> [PROBLEM DESCRIPTION]
Set down, exactly as written, every line from the top of the records below to the line containing "Ein Nachteil für", both ends included, and no others.

> [DATASET RECORDS]
>>>

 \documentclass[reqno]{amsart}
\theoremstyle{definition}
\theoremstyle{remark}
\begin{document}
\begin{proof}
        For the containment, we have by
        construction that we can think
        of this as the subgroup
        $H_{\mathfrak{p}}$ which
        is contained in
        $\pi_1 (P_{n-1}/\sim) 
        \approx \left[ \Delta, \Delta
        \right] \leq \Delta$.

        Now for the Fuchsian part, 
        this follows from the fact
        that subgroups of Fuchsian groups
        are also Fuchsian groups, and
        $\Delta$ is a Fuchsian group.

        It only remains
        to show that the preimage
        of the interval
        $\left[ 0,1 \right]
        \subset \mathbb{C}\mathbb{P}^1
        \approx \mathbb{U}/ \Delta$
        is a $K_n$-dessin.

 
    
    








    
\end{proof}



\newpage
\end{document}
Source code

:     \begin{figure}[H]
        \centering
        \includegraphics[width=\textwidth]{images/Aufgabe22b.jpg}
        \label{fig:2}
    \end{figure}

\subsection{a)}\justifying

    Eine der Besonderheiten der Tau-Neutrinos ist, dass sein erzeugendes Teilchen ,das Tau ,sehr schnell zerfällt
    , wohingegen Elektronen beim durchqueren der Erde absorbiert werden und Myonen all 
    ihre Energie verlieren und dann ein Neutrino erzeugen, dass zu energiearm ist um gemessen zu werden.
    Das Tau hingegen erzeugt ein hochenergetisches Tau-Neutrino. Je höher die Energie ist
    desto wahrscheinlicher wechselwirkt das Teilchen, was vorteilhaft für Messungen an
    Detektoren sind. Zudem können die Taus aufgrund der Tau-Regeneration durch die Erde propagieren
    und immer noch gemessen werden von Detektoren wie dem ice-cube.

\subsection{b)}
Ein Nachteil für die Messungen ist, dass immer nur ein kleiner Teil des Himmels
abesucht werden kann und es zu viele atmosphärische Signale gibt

<<<

> [RESULT]
 \documentclass[reqno]{amsart}
\theoremstyle{definition}
\theoremstyle{remark}
\begin{document}
\begin{proof}
        For the containment, we have by
        construction that we can think
        of this as the subgroup
        $H_{\mathfrak{p}}$ which
        is contained in
        $\pi_1 (P_{n-1}/\sim) 
        \approx \left[ \Delta, \Delta
        \right] \leq \Delta$.

        Now for the Fuchsian part, 
        this follows from the fact
        that subgroups of Fuchsian groups
        are also Fuchsian groups, and
        $\Delta$ is a Fuchsian group.

        It only remains
        to show that the preimage
        of the interval
        $\left[ 0,1 \right]
        \subset \mathbb{C}\mathbb{P}^1
        \approx \mathbb{U}/ \Delta$
        is a $K_n$-dessin.

 
    
    








    
\end{proof}



\newpage
\end{document}
Source code

:     \begin{figure}[H]
        \centering
        \includegraphics[width=\textwidth]{images/Aufgabe22b.jpg}
        \label{fig:2}
    \end{figure}

\subsection{a)}\justifying

    Eine der Besonderheiten der Tau-Neutrinos ist, dass sein erzeugendes Teilchen ,das Tau ,sehr schnell zerfällt
    , wohingegen Elektronen beim durchqueren der Erde absorbiert werden und Myonen all 
    ihre Energie verlieren und dann ein Neutrino erzeugen, dass zu energiearm ist um gemessen zu werden.
    Das Tau hingegen erzeugt ein hochenergetisches Tau-Neutrino. Je höher die Energie ist
    desto wahrscheinlicher wechselwirkt das Teilchen, was vorteilhaft für Messungen an
    Detektoren sind. Zudem können die Taus aufgrund der Tau-Regeneration durch die Erde propagieren
    und immer noch gemessen werden von Detektoren wie dem ice-cube.

\subsection{b)}
Ein Nachteil für die Messungen ist, dass immer nur ein kleiner Teil des Himmels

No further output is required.